TASK
Return the data that follows, keeping every word and mark unchanged.

[Collected data]
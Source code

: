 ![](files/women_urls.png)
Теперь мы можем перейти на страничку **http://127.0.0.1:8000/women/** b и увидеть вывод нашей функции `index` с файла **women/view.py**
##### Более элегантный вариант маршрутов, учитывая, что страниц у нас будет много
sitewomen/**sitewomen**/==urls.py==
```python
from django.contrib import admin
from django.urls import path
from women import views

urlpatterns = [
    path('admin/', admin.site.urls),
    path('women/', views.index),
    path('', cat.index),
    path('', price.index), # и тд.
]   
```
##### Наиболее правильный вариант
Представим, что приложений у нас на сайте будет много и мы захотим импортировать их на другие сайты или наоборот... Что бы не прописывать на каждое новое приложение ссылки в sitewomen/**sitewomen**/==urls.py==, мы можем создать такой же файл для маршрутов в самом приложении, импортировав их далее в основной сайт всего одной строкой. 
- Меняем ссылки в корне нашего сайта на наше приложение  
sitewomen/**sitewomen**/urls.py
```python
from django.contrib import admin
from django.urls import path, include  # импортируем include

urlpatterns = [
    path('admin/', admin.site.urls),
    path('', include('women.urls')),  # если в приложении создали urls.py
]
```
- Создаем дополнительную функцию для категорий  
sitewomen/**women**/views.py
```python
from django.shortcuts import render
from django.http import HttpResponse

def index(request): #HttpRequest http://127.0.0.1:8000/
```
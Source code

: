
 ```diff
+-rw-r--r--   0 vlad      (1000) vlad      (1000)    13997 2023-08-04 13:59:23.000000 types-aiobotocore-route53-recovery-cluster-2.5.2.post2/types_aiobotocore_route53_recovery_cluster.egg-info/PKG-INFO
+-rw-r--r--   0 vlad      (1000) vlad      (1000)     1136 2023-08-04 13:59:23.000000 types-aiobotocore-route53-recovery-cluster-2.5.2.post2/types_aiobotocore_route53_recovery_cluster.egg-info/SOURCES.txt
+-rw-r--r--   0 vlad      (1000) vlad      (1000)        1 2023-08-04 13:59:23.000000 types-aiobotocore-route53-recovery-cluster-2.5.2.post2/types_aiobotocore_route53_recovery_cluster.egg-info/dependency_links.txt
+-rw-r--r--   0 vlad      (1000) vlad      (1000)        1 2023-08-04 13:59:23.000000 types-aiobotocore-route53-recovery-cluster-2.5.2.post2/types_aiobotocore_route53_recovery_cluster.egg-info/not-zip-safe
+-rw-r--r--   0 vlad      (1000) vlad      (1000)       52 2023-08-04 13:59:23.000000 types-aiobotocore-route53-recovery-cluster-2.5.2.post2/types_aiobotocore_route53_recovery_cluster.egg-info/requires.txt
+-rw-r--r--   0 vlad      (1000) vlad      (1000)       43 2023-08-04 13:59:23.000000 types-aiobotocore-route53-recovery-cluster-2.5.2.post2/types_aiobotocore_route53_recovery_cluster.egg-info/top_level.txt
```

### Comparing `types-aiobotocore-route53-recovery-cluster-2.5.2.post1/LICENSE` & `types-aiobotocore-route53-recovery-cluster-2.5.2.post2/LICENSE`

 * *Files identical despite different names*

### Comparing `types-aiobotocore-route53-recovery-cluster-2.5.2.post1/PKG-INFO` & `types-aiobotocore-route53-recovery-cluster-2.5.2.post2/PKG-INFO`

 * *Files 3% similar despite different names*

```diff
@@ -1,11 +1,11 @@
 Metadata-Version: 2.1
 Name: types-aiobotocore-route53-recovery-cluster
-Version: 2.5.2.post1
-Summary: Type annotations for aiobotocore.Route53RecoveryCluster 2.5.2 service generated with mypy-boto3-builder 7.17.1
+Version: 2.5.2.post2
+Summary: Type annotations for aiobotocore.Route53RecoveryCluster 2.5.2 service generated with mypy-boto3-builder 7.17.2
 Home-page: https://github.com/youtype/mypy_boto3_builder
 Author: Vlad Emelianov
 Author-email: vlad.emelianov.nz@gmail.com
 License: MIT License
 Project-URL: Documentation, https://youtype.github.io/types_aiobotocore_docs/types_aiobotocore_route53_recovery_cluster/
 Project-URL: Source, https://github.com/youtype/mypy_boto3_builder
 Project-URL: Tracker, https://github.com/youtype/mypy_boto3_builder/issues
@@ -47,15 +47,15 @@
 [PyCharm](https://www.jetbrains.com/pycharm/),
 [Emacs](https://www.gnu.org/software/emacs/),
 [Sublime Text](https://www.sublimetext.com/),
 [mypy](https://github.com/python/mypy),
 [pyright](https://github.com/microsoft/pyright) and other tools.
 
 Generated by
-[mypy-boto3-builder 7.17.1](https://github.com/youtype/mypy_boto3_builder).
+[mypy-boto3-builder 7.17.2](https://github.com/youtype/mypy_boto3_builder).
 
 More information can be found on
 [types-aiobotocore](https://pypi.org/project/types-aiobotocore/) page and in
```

ANSWER SPACE
Source code

: ![](files/women_urls.png)
Теперь мы можем перейти на страничку **http://127.0.0.1:8000/women/** b и увидеть вывод нашей функции `index` с файла **women/view.py**
##### Более элегантный вариант маршрутов, учитывая, что страниц у нас будет много
sitewomen/**sitewomen**/==urls.py==
```python
from django.contrib import admin
from django.urls import path
from women import views

urlpatterns = [
    path('admin/', admin.site.urls),
    path('women/', views.index),
    path('', cat.index),
    path('', price.index), # и тд.
]   
```
##### Наиболее правильный вариант
Представим, что приложений у нас на сайте будет много и мы захотим импортировать их на другие сайты или наоборот... Что бы не прописывать на каждое новое приложение ссылки в sitewomen/**sitewomen**/==urls.py==, мы можем создать такой же файл для маршрутов в самом приложении, импортировав их далее в основной сайт всего одной строкой. 
- Меняем ссылки в корне нашего сайта на наше приложение  
sitewomen/**sitewomen**/urls.py
```python
from django.contrib import admin
from django.urls import path, include  # импортируем include

urlpatterns = [
    path('admin/', admin.site.urls),
    path('', include('women.urls')),  # если в приложении создали urls.py
]
```
- Создаем дополнительную функцию для категорий  
sitewomen/**women**/views.py
```python
from django.shortcuts import render
from django.http import HttpResponse

def index(request): #HttpRequest http://127.0.0.1:8000/
```
Source code

:
 ```diff
+-rw-r--r--   0 vlad      (1000) vlad      (1000)    13997 2023-08-04 13:59:23.000000 types-aiobotocore-route53-recovery-cluster-2.5.2.post2/types_aiobotocore_route53_recovery_cluster.egg-info/PKG-INFO
+-rw-r--r--   0 vlad      (1000) vlad      (1000)     1136 2023-08-04 13:59:23.000000 types-aiobotocore-route53-recovery-cluster-2.5.2.post2/types_aiobotocore_route53_recovery_cluster.egg-info/SOURCES.txt
+-rw-r--r--   0 vlad      (1000) vlad      (1000)        1 2023-08-04 13:59:23.000000 types-aiobotocore-route53-recovery-cluster-2.5.2.post2/types_aiobotocore_route53_recovery_cluster.egg-info/dependency_links.txt
+-rw-r--r--   0 vlad      (1000) vlad      (1000)        1 2023-08-04 13:59:23.000000 types-aiobotocore-route53-recovery-cluster-2.5.2.post2/types_aiobotocore_route53_recovery_cluster.egg-info/not-zip-safe
+-rw-r--r--   0 vlad      (1000) vlad      (1000)       52 2023-08-04 13:59:23.000000 types-aiobotocore-route53-recovery-cluster-2.5.2.post2/types_aiobotocore_route53_recovery_cluster.egg-info/requires.txt
+-rw-r--r--   0 vlad      (1000) vlad      (1000)       43 2023-08-04 13:59:23.000000 types-aiobotocore-route53-recovery-cluster-2.5.2.post2/types_aiobotocore_route53_recovery_cluster.egg-info/top_level.txt
```

### Comparing `types-aiobotocore-route53-recovery-cluster-2.5.2.post1/LICENSE` & `types-aiobotocore-route53-recovery-cluster-2.5.2.post2/LICENSE`

 * *Files identical despite different names*

### Comparing `types-aiobotocore-route53-recovery-cluster-2.5.2.post1/PKG-INFO` & `types-aiobotocore-route53-recovery-cluster-2.5.2.post2/PKG-INFO`

 * *Files 3% similar despite different names*

```diff
@@ -1,11 +1,11 @@
 Metadata-Version: 2.1
 Name: types-aiobotocore-route53-recovery-cluster
-Version: 2.5.2.post1
-Summary: Type annotations for aiobotocore.Route53RecoveryCluster 2.5.2 service generated with mypy-boto3-builder 7.17.1
+Version: 2.5.2.post2
+Summary: Type annotations for aiobotocore.Route53RecoveryCluster 2.5.2 service generated with mypy-boto3-builder 7.17.2
 Home-page: https://github.com/youtype/mypy_boto3_builder
 Author: Vlad Emelianov
 Author-email: vlad.emelianov.nz@gmail.com
 License: MIT License
 Project-URL: Documentation, https://youtype.github.io/types_aiobotocore_docs/types_aiobotocore_route53_recovery_cluster/
 Project-URL: Source, https://github.com/youtype/mypy_boto3_builder
 Project-URL: Tracker, https://github.com/youtype/mypy_boto3_builder/issues
@@ -47,15 +47,15 @@
 [PyCharm](https://www.jetbrains.com/pycharm/),
 [Emacs](https://www.gnu.org/software/emacs/),
 [Sublime Text](https://www.sublimetext.com/),
 [mypy](https://github.com/python/mypy),
 [pyright](https://github.com/microsoft/pyright) and other tools.
 
 Generated by
-[mypy-boto3-builder 7.17.1](https://github.com/youtype/mypy_boto3_builder).
+[mypy-boto3-builder 7.17.2](https://github.com/youtype/mypy_boto3_builder).
 
 More information can be found on
 [types-aiobotocore](https://pypi.org/project/types-aiobotocore/) page and in
```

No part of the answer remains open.